The more I hear it, the more I think of how beautiful it is that this is the expression we make when we come before Jesus, truly present in the Eucharist. It points to the truth that we are tired and the Giver of Life is before us, wanting to take our heavy burdens, and so we feel at peace. We are able to relax in the gaze of Christ.
Well, our expression may be pointing to an even deeper reality that we might not be aware of!
The other day, some of my sisters and I had to watch Bishop Barron’s series The Mystery of God: Who God Is and Why He Matters for our Trinity class. In Bishop Barron’s explanation of the Trinity, he makes reference to the look that the Father and Son give to each other. The sigh of perfect love resulting from that gaze is the Holy Spirit. Then, as I was reading Bishop Barron’s Letter to a Suffering Church (if you can’t tell, yes, I love Bishop Barron), he once again mentions the ‘holy breath.’
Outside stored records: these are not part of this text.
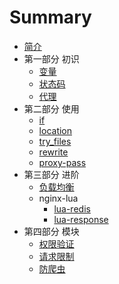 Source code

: # Summary

* [简介](README.md)
* 第一部分 初识
   * [变量](intro-variable.md)
   * [状态码](intro-code.mds)
   * [代理](intro-proxy.md)
* 第二部分 使用
   * [if](use-if.md)
   * [location](use-location.md)
   * [try_files](use-try-files.md)
   * [rewrite](use-rewrite.md)
   * [proxy-pass](use-proxy-pass.md)
* 第三部分 进阶
   * [负载均衡](advanced-load-balance.md)
   * nginx-lua
      * [lua-redis](advance-lua-redis.md)
      * [lua-response](advance-lua-redis.md)
* 第四部分 模块
   * [权限验证](module-auth.md)
   * [请求限制](module-request-limit.md)
   * [防爬虫](module-reptile.md)
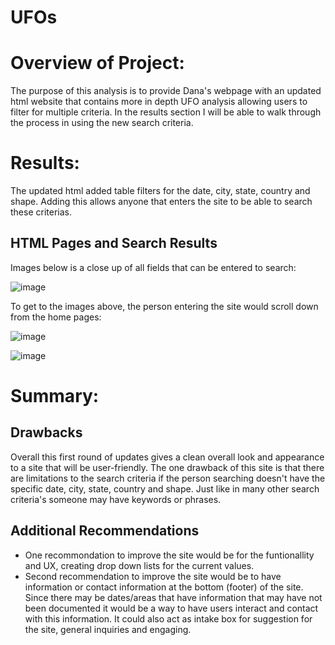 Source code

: # UFOs

# Overview of Project: 

The purpose of this analysis is to provide Dana's webpage with an updated html website that contains more in depth UFO analysis allowing users to filter for multiple criteria.    In the results section I will be able to walk through the process in using the new search criteria. 

# Results: 

The updated html added table filters for the date, city, state, country and shape.   Adding this allows anyone that enters the site to be able to search these criterias.    

## HTML Pages and Search Results
Images below is a close up of all fields that can be entered to search:

![image](https://user-images.githubusercontent.com/85530690/131269093-38f87196-961a-44e3-852d-84dc591b49be.png)


To get to the images above, the person entering the site would scroll down from the home pages:

![image](https://user-images.githubusercontent.com/85530690/131269127-5a72894d-fd86-4dc3-b242-315fe46d6add.png)


![image](https://user-images.githubusercontent.com/85530690/131269136-a305e95a-91d9-43cc-8f3f-f0d849a757a2.png)

# Summary: 

## Drawbacks
Overall this first round of updates gives a clean overall look and appearance to a site that will be user-friendly.  The one drawback of this site is that there are limitations to the search criteria if the person searching doesn't have the specific date, city, state, country and shape.  Just like in many other search criteria's someone may have keywords or phrases.

## Additional Recommendations
- One recommondation to improve the site would be for the funtionallity and UX, creating drop down lists for the current values. 
- Second recommendation to improve the site would be to have information or contact information at the bottom (footer) of the site. Since there may be dates/areas that have information that may have not been documented it would be a way to have users interact and contact with this information.  It could also act as intake box for suggestion for the site, general inquiries and engaging.  





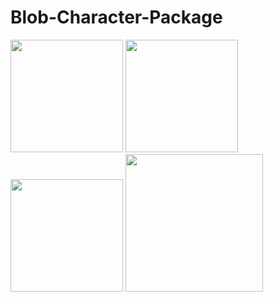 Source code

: # Blob-Character-Package

<p float="left">
  <img src="https://user-images.githubusercontent.com/39636292/177856216-baaecdd0-31c1-425d-9951-0f3176399f48.jpg" width="180">
  <img src="https://user-images.githubusercontent.com/39636292/177856207-b1988420-0d23-4322-b108-f48c661bab2b.png" width="180">
  <img src="https://user-images.githubusercontent.com/39636292/177856217-7ec422bb-e552-4c7b-8ec9-33962e067865.jpg" width="180">
  <img src="https://user-images.githubusercontent.com/39636292/177856220-074822f9-13eb-4a7f-b977-700101f96f8f.png" width="220">
</p>
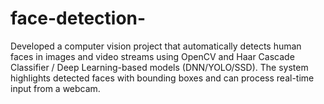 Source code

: # face-detection-
Developed a computer vision project that automatically detects human faces in images and video streams using OpenCV and Haar Cascade Classifier / Deep Learning-based models (DNN/YOLO/SSD). The system highlights detected faces with bounding boxes and can process real-time input from a webcam.
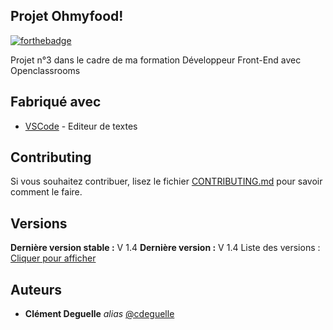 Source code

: ## Projet Ohmyfood!

[![forthebadge](http://forthebadge.com/images/badges/built-with-love.svg)](http://forthebadge.com) 

Projet n°3 dans le cadre de ma formation Développeur Front-End avec Openclassrooms

## Fabriqué avec

* [VSCode](https://code.visualstudio.com/) - Editeur de textes

## Contributing

Si vous souhaitez contribuer, lisez le fichier [CONTRIBUTING.md](https://example.org) pour savoir comment le faire.

## Versions

**Dernière version stable :** V 1.4
**Dernière version :** V 1.4
Liste des versions : [Cliquer pour afficher](https://github.com/cdeguelle/ClementDeguelle_3_04012021/commits/main)

## Auteurs

* **Clément Deguelle** _alias_ [@cdeguelle](https://github.com/cdeguelle)
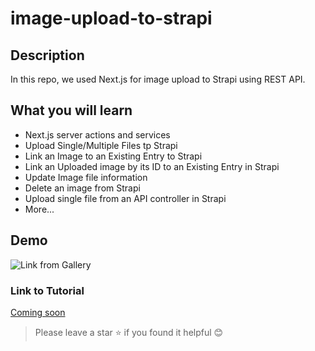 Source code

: # image-upload-to-strapi

## Description

In this repo, we used Next.js for image upload to Strapi using REST API.

## What you will learn

- Next.js server actions and services
- Upload Single/Multiple Files tp Strapi
- Link an Image to an Existing Entry to Strapi
- Link an Uploaded image by its ID to an Existing Entry in Strapi
- Update Image file information
- Delete an image from Strapi
- Upload single file from an API controller in Strapi
- More...

## Demo
![Link from Gallery](https://delicate-dawn-ac25646e6d.media.strapiapp.com/Link_from_Gallery_2b46d3f5d5.gif)

### Link to Tutorial

[Coming soon]()

> Please leave a star ⭐️ if you found it helpful 😊
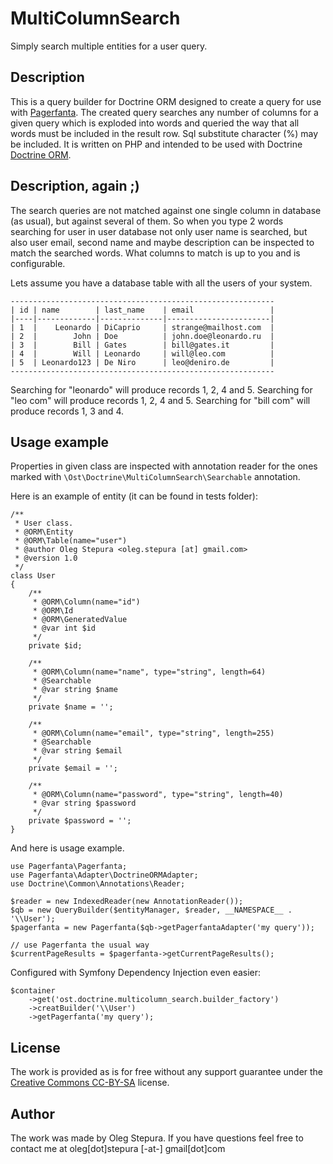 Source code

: MultiColumnSearch
======
Simply search multiple entities for a user query.


Description
-----------------

This is a query builder for Doctrine ORM designed to create a query for use
with [Pagerfanta][1]. The created query searches any number of columns for a
given query which is exploded into words and queried the way that all words
must be included in the result row. Sql substitute character (%) may be included.
It is written on PHP and intended to be used with Doctrine [Doctrine ORM][2].


Description, again ;)
-----------------

The search queries are not matched against one single column in database
(as usual), but against several of them. So when you type 2 words searching for
user in user database not only user name is searched, but also user email,
second name and maybe description can be inspected to match the searched words.
What columns to match is up to you and is configurable.

Lets assume you have a database table with all the users of your system.

    -----------------------------------------------------------
    | id | name        | last_name    | email                 |
    |----|-------------|--------------|-----------------------|
    | 1  |    Leonardo | DiCaprio     | strange@mailhost.com  |
    | 2  |        John | Doe          | john.doe@leonardo.ru  |
    | 3  |        Bill | Gates        | bill@gates.it         |
    | 4  |        Will | Leonardo     | will@leo.com          |
    | 5  | Leonardo123 | De Niro      | leo@deniro.de         |
    -----------------------------------------------------------

Searching for "leonardo" will produce records 1, 2, 4 and 5.
Searching for "leo com" will produce records 1, 2, 4 and 5.
Searching for "bill com" will produce records 1, 3 and 4.


Usage example
-----------------
Properties in given class are inspected with annotation reader for the ones
marked with `\Ost\Doctrine\MultiColumnSearch\Searchable` annotation.

Here is an example of entity (it can be found in tests folder):

    /**
     * User class.
     * @ORM\Entity
     * @ORM\Table(name="user")
     * @author Oleg Stepura <oleg.stepura [at] gmail.com>
     * @version 1.0
     */
    class User
    {
    	/**
    	 * @ORM\Column(name="id")
    	 * @ORM\Id
    	 * @ORM\GeneratedValue
    	 * @var int $id
    	 */
    	private $id;

    	/**
    	 * @ORM\Column(name="name", type="string", length=64)
    	 * @Searchable
    	 * @var string $name
    	 */
    	private $name = '';

    	/**
    	 * @ORM\Column(name="email", type="string", length=255)
    	 * @Searchable
    	 * @var string $email
    	 */
    	private $email = '';

    	/**
    	 * @ORM\Column(name="password", type="string", length=40)
    	 * @var string $password
    	 */
    	private $password = '';
    }

And here is usage example.

    use Pagerfanta\Pagerfanta;
    use Pagerfanta\Adapter\DoctrineORMAdapter;
    use Doctrine\Common\Annotations\Reader;

    $reader = new IndexedReader(new AnnotationReader());
    $qb = new QueryBuilder($entityManager, $reader, __NAMESPACE__ . '\\User');
    $pagerfanta = new Pagerfanta($qb->getPagerfantaAdapter('my query'));

    // use Pagerfanta the usual way
    $currentPageResults = $pagerfanta->getCurrentPageResults();

Configured with Symfony Dependency Injection even easier:

    $container
    	->get('ost.doctrine.multicolumn_search.builder_factory')
    	->creatBuilder('\\User')
    	->getPagerfanta('my query');

License
-----------------

The work is provided as is for free without any support guarantee under the
[Creative Commons CC-BY-SA][3] license.

Author
-----------------

The work was made by Oleg Stepura. If you have questions feel free to contact me at
oleg[dot]stepura [-at-] gmail[dot]com

[1]: https://github.com/whiteoctober/Pagerfanta
[2]: http://www.doctrine-project.org/projects/orm
[3]: http://creativecommons.org/licenses/by-sa/3.0/
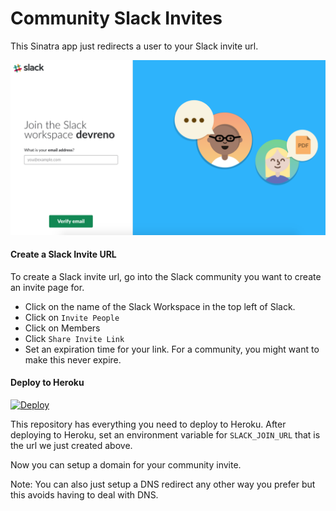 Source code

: # Community Slack Invites

This Sinatra app just redirects a user to your Slack invite url.

![Slack Invite](images/slack_invite.png)

#### Create a Slack Invite URL

To create a Slack invite url, go into the Slack community you want to create an invite page for.
- Click on the name of the Slack Workspace in the top left of Slack.
- Click on `Invite People`
- Click on Members
- Click `Share Invite Link`
- Set an expiration time for your link. For a community, you might want to make this never expire.

#### Deploy to Heroku

[![Deploy](https://www.herokucdn.com/deploy/button.svg)](https://heroku.com/deploy)

This repository has everything you need to deploy to Heroku. After deploying to Heroku, set an environment variable for `SLACK_JOIN_URL` that is the url we just created above.

Now you can setup a domain for your community invite.

Note: You can also just setup a DNS redirect any other way you prefer but this avoids having to deal with DNS.
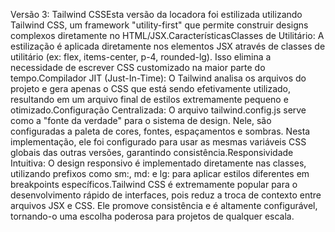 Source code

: Versão 3: Tailwind CSSEsta versão da locadora foi estilizada utilizando Tailwind CSS, um framework "utility-first" que permite construir designs complexos diretamente no HTML/JSX.CaracterísticasClasses de Utilitário: A estilização é aplicada diretamente nos elementos JSX através de classes de utilitário (ex: flex, items-center, p-4, rounded-lg). Isso elimina a necessidade de escrever CSS customizado na maior parte do tempo.Compilador JIT (Just-In-Time): O Tailwind analisa os arquivos do projeto e gera apenas o CSS que está sendo efetivamente utilizado, resultando em um arquivo final de estilos extremamente pequeno e otimizado.Configuração Centralizada: O arquivo tailwind.config.js serve como a "fonte da verdade" para o sistema de design. Nele, são configuradas a paleta de cores, fontes, espaçamentos e sombras. Nesta implementação, ele foi configurado para usar as mesmas variáveis CSS globais das outras versões, garantindo consistência.Responsividade Intuitiva: O design responsivo é implementado diretamente nas classes, utilizando prefixos como sm:, md: e lg: para aplicar estilos diferentes em breakpoints específicos.Tailwind CSS é extremamente popular para o desenvolvimento rápido de interfaces, pois reduz a troca de contexto entre arquivos JSX e CSS. Ele promove consistência e é altamente configurável, tornando-o uma escolha poderosa para projetos de qualquer escala. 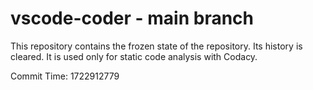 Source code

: # vscode-coder - main branch

This repository contains the frozen state of the repository.
Its history is cleared. It is used only for static code
analysis with Codacy.

Commit Time: 1722912779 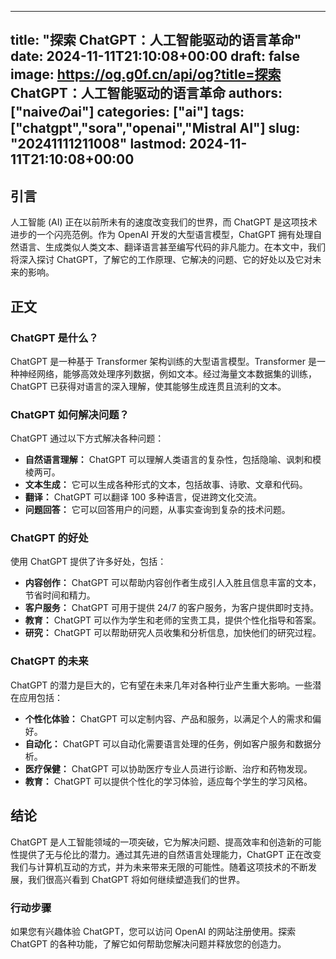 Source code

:
---
title: "探索 ChatGPT：人工智能驱动的语言革命"
date: 2024-11-11T21:10:08+00:00
draft: false
image: https://og.g0f.cn/api/og?title=探索 ChatGPT：人工智能驱动的语言革命
authors: ["naiveのai"]
categories: ["ai"]
tags: ["chatgpt","sora","openai","Mistral AI"]
slug: "20241111211008"
lastmod: 2024-11-11T21:10:08+00:00
---
## 引言

人工智能 (AI) 正在以前所未有的速度改变我们的世界，而 ChatGPT 是这项技术进步的一个闪亮范例。作为 OpenAI 开发的大型语言模型，ChatGPT 拥有处理自然语言、生成类似人类文本、翻译语言甚至编写代码的非凡能力。在本文中，我们将深入探讨 ChatGPT，了解它的工作原理、它解决的问题、它的好处以及它对未来的影响。

## 正文

### ChatGPT 是什么？

ChatGPT 是一种基于 Transformer 架构训练的大型语言模型。Transformer 是一种神经网络，能够高效处理序列数据，例如文本。经过海量文本数据集的训练，ChatGPT 已获得对语言的深入理解，使其能够生成连贯且流利的文本。

### ChatGPT 如何解决问题？

ChatGPT 通过以下方式解决各种问题：

* **自然语言理解：** ChatGPT 可以理解人类语言的复杂性，包括隐喻、讽刺和模棱两可。
* **文本生成：** 它可以生成各种形式的文本，包括故事、诗歌、文章和代码。
* **翻译：** ChatGPT 可以翻译 100 多种语言，促进跨文化交流。
* **问题回答：** 它可以回答用户的问题，从事实查询到复杂的技术问题。

### ChatGPT 的好处

使用 ChatGPT 提供了许多好处，包括：

* **内容创作：** ChatGPT 可以帮助内容创作者生成引人入胜且信息丰富的文本，节省时间和精力。
* **客户服务：** ChatGPT 可用于提供 24/7 的客户服务，为客户提供即时支持。
* **教育：** ChatGPT 可以作为学生和老师的宝贵工具，提供个性化指导和答案。
* **研究：** ChatGPT 可以帮助研究人员收集和分析信息，加快他们的研究过程。

### ChatGPT 的未来

ChatGPT 的潜力是巨大的，它有望在未来几年对各种行业产生重大影响。一些潜在应用包括：

* **个性化体验：** ChatGPT 可以定制内容、产品和服务，以满足个人的需求和偏好。
* **自动化：** ChatGPT 可以自动化需要语言处理的任务，例如客户服务和数据分析。
* **医疗保健：** ChatGPT 可以协助医疗专业人员进行诊断、治疗和药物发现。
* **教育：** ChatGPT 可以提供个性化的学习体验，适应每个学生的学习风格。

## 结论

ChatGPT 是人工智能领域的一项突破，它为解决问题、提高效率和创造新的可能性提供了无与伦比的潜力。通过其先进的自然语言处理能力，ChatGPT 正在改变我们与计算机互动的方式，并为未来带来无限的可能性。随着这项技术的不断发展，我们很高兴看到 ChatGPT 将如何继续塑造我们的世界。

### 行动步骤

如果您有兴趣体验 ChatGPT，您可以访问 OpenAI 的网站注册使用。探索 ChatGPT 的各种功能，了解它如何帮助您解决问题并释放您的创造力。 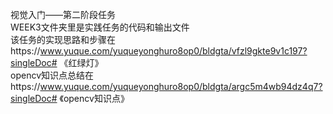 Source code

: 视觉入门——第二阶段任务  
WEEK3文件夹里是实践任务的代码和输出文件  
该任务的实现思路和步骤在https://www.yuque.com/yuqueyonghuro8op0/bldgta/vfzl9gkte9v1c197?singleDoc# 《红绿灯》  
opencv知识点总结在https://www.yuque.com/yuqueyonghuro8op0/bldgta/argc5m4wb94dz4q7?singleDoc# 《opencv知识点》
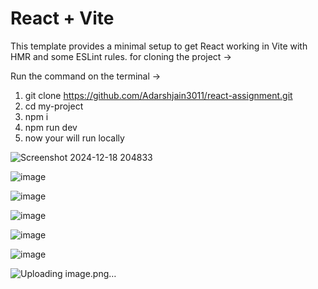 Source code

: # React + Vite

This template provides a minimal setup to get React working in Vite with HMR and some ESLint rules.
for cloning the project ->

Run the command on the terminal ->

1. git clone https://github.com/Adarshjain3011/react-assignment.git
2. cd my-project
3. npm i
4. npm run dev
5. now your will run locally

![Screenshot 2024-12-18 204833](https://github.com/user-attachments/assets/50394a90-68d6-43fd-8167-52adb934b819)

![image](https://github.com/user-attachments/assets/299d5b53-4001-4909-8240-8c71ce38a187)

![image](https://github.com/user-attachments/assets/e03822b6-a258-430c-a518-3a6c8ad10c17)

![image](https://github.com/user-attachments/assets/84dfa46d-abd9-4c12-b676-6ecc7a2c47ed)

![image](https://github.com/user-attachments/assets/d4c4afc8-de5c-48a7-b1da-ccbd4cc99f0b)

![image](https://github.com/user-attachments/assets/9db8a43b-fae9-45da-9981-8d94eb35c18f)

![Uploading image.png…]()


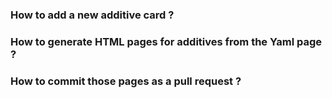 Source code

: ### How to add a new additive card ?
### How to generate HTML pages for additives from the Yaml page ?
### How to commit those pages as a pull request ?
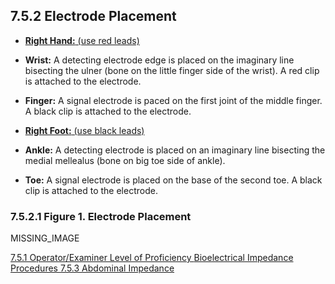 ## 7.5.2 Electrode Placement

* **<u>Right Hand:** (use red leads)</u>

 * **Wrist:** A detecting electrode edge is placed on the imaginary line bisecting the ulner (bone on the little finger side of the wrist). A red clip is attached to the electrode.
 * **Finger:** A signal electrode is paced on the first joint of the middle finger. A black clip is attached to the electrode.

* **<u>Right Foot:** (use black leads)</u>

 * **Ankle:** A detecting electrode is placed on an imaginary line bisecting the medial mellealus (bone on big toe side of ankle).
 * **Toe:** A signal electrode is placed on the base of the second toe. A black clip is attached to the electrode.

### 7.5.2.1 Figure 1. Electrode Placement

MISSING_IMAGE


<div class="center">
<div class="btn-group">
  <a href=":pages_path:/manuals/bioelectrical-impedance/7-05-01-operator-proficiency-level.md" class="btn btn-default">
    <span class="glyphicon glyphicon-chevron-left"></span>
    7.5.1 Operator/Examiner Level of Proficiency
  </a>

  <a href=":pages_path:/manuals/bioelectrical-impedance" class="btn btn-default">
    <span class="glyphicon glyphicon-chevron-up"></span>
    Bioelectrical Impedance Procedures
  </a>

  <a href=":pages_path:/manuals/bioelectrical-impedance/7-05-03-abdominal-impedance.md" class="btn btn-success">
    7.5.3 Abdominal Impedance
    <span class="glyphicon glyphicon-chevron-right"></span>
  </a>
</div>
</div>
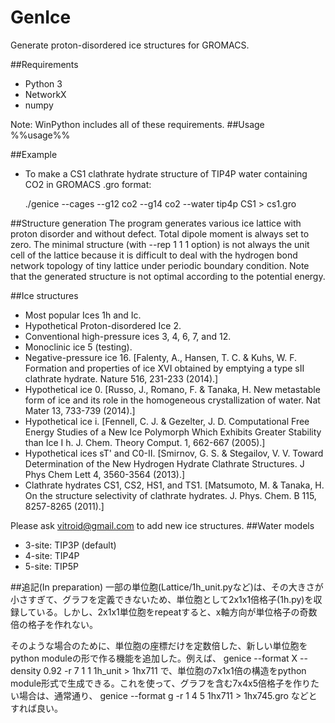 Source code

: # GenIce
Generate proton-disordered ice structures for GROMACS.

##Requirements
* Python 3
* NetworkX
* numpy

Note: WinPython includes all of these requirements.
##Usage
%%usage%%

##Example
* To make a CS1 clathrate hydrate structure of TIP4P water containing CO2 in GROMACS
.gro format:

    ./genice --cages --g12 co2 --g14 co2 --water tip4p CS1 > cs1.gro

##Structure generation
The program generates various ice lattice with proton disorder and
without defect.  Total dipole moment is always set to zero.  The
minimal structure (with --rep 1 1 1 option) is not always the unit
cell of the lattice because it is difficult to deal with the hydrogen
bond network topology of tiny lattice under periodic boundary
condition.  Note that the generated structure is not optimal according
to the potential energy.

##Ice structures
* Most popular Ices 1h and Ic.
* Hypothetical Proton-disordered Ice 2.
* Conventional high-pressure ices 3, 4,  6, 7, and 12.
* Monoclinic ice 5 (testing).
* Negative-pressure ice 16.  [Falenty, A., Hansen, T. C. & Kuhs, W. F. Formation and properties of ice XVI obtained by emptying a type sII clathrate hydrate. Nature 516, 231-233 (2014).]
* Hypothetical ice 0.  [Russo, J., Romano, F. & Tanaka, H. New metastable form of ice and its role in the homogeneous crystallization of water. Nat Mater 13, 733-739 (2014).]
* Hypothetical ice i.  [Fennell, C. J. & Gezelter, J. D. Computational Free Energy Studies of a New Ice Polymorph Which Exhibits Greater Stability than Ice I h. J. Chem. Theory Comput. 1, 662-667 (2005).]
* Hypothetical ices sT' and C0-II.  [Smirnov, G. S. & Stegailov, V. V. Toward Determination of the New Hydrogen Hydrate Clathrate Structures. J Phys Chem Lett 4, 3560-3564 (2013).]
* Clathrate hydrates CS1, CS2, HS1, and TS1.  [Matsumoto, M. & Tanaka, H. On the structure selectivity of clathrate hydrates. J. Phys. Chem. B 115, 8257-8265 (2011).]

Please ask vitroid@gmail.com to add new ice structures.
##Water models
* 3-site: TIP3P (default)
* 4-site: TIP4P
* 5-site: TIP5P

##追記(In preparation)
一部の単位胞(Lattice/1h_unit.pyなど)は、その大きさが小さすぎて、グラフを定義できないため、単位胞として2x1x1倍格子(1h.py)を収録している。しかし、2x1x1単位胞をrepeatすると、x軸方向が単位格子の奇数倍の格子を作れない。

そのような場合のために、単位胞の座標だけを定数倍した、新しい単位胞をpython moduleの形で作る機能を追加した。例えば、
    genice --format X --density 0.92 -r 7 1 1 1h_unit > 1hx711
で、単位胞の7x1x1倍の構造をpython module形式で生成できる。これを使って、グラフを含む7x4x5倍格子を作りたい場合は、通常通り、
    genice --format g -r 1 4 5 1hx711 > 1hx745.gro
などとすれば良い。
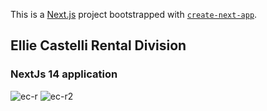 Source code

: This is a [Next.js](https://nextjs.org/) project bootstrapped with [`create-next-app`](https://github.com/vercel/next.js/tree/canary/packages/create-next-app).

## Ellie Castelli Rental Division

<h3>NextJs 14 application</h3>


![ec-r](https://github.com/Noud63/elliecastelli-rental/assets/38325801/6516f549-878a-4a91-91fe-5239b6849628)
![ec-r2](https://github.com/Noud63/elliecastelli-rental/assets/38325801/8f43640f-5a60-4909-8194-105d1281435f)
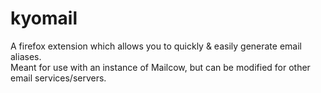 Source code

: # kyomail
A firefox extension which allows you to quickly &amp; easily generate email aliases.<br>
Meant for use with an instance of Mailcow, but can be modified for other email services/servers.

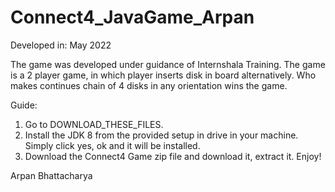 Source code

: # Connect4_JavaGame_Arpan
Developed in: May 2022

The game was developed under guidance of Internshala Training. The game is a 2 player game, in which player inserts disk in board alternatively. Who makes continues chain of 4 disks in any orientation wins the game.

Guide:
1. Go to DOWNLOAD_THESE_FILES.
2. Install the JDK 8 from the provided setup in drive in your machine. Simply click yes, ok and it will be installed.
3. Download the Connect4 Game zip file and download it, extract it.
Enjoy!

Arpan Bhattacharya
“From all eternity, the Father speaks the Son, who is a perfect image of the Father; the Son and the Father look at one another and they fall in love. The love that they breathe back and forth is the Spiritus Sanctus, literally “the holy breath.” Therefore, as G.K. Chesterton observed, the Trinitarian doctrine is simply a technically precise way of saying that God is love.” – p.77
Can it be that this expression we give unintentionally when sitting before the Trinity, is a reflection of the love within the Trinity? Can it then be a reminder to us of the love with which the Trinity bestows upon us and calls us into? Can it also be an irruption of the Trinity in us, who are temples of the Holy Spirit, fulfilling our desire for the life of the Trinity to take hold of us? Can every time we sigh before the Trinity be a way of entering into the divine mysteries, contemplating our One God in three persons who is love, and calling upon the Holy Spirit to unite us in Love?
I will be praying that every time you sigh before Jesus, it may be a window into the deeper sigh of love within the Trinity and the sigh that the Trinity takes when looking at you who are made in the image and likeness of God.